Personal Finance: Muni Bonds Can Cost More to Trade Than Stocks
By AARON LUCCHETTI
Wall Street Journal, February 12, 2004
Staff Reporter of THE WALL STREET JOURNAL
The Wall Street Journal via Dow Jones
Municipal-bond investors pay significantly more to buy and sell their
securities than stock investors do, according to a new study by two
Securities
and Exchange Commission economists.
The study, presented yesterday by SEC Chief Economist Lawrence Harris at a
conference in Ottawa, Canada, showed that individual investors trading
tax-advantaged municipal bonds pay an "effective spread" of 2% of the
securities' price.
That spread -- the difference between the price at which investors are
buying
and selling the same security -- is only about 1% for large municipal-bond
trades and even lower for trades in the stock market, Mr. Harris argues.
"Municipal bonds are expensive" for individual investors to trade,
according
to the study, written by Mr. Harris and Michael Piwowar. Mr. Harris is on
leave
from his job as a finance professor at the University of Southern
California,
and Mr. Piwowar is on a temporary leave from Iowa State University.
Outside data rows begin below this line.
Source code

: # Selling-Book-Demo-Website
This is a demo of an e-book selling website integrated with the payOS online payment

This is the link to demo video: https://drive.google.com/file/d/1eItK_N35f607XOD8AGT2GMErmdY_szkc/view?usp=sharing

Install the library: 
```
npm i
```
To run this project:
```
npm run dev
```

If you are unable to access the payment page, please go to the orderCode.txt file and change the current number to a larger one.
The new findings come amid heightened scrutiny of the $1.9 trillion
municipal-bond market. The SEC and National Association of Securities
Dealers
are investigating wide price swings and potentially large dealer markups in
the
bond market. And this week, the Municipal Securities Rulemaking Board is
considering new rules to enhance transparency. About two-thirds of municipal
bonds are owned by individuals directly or through municipal-bond mutual
funds.
The study looked at a sample of 167,000 U.S. municipal bonds from November
1999 through October 2000. The study showed that it's relatively more
expensive
to trade bonds in smaller amounts than it is in larger amounts, the opposite
of
the relationship in the stock market.
The Bond Market Association said it welcomed the study, but found flaws in
its
results. "Since the study was conducted, a number of significant steps to
increase transparency have been taken," the trade group for bond dealers
said in
a statement. The group suggested that the trading costs might have been
lower if
data had been collected more recently, because more muni-bond prices are
being
reported these days. The BMA also took issue with the comparison of bond and
stock trading, arguing that the bond market is more complex and has far more
issues that don't trade often.
The study traces the high cost of buying and selling municipal bonds to
the
increasing complexity of bond deals and the scarcity of real-time
information
available to investors. While stock investors are accustomed to seeing
current
prices, and government and corporate bond investors usually can find
relatively
current price data, municipal-bond investors rely on data from the previous
day
supplied by the MSRB.
If new rules are approved when the MSRB meets this week, public pricing
information for most municipal bonds starting next year will be posted
within 15
minutes of a trade. "We expect that ongoing regulatory initiatives to
increase
transparency in the municipal-bond market" will lead to improvements that
will
help individual investors, the study says.
"Large institutional traders generally have a good sense of the values of
municipal bonds, whereas small traders do not," the authors wrote.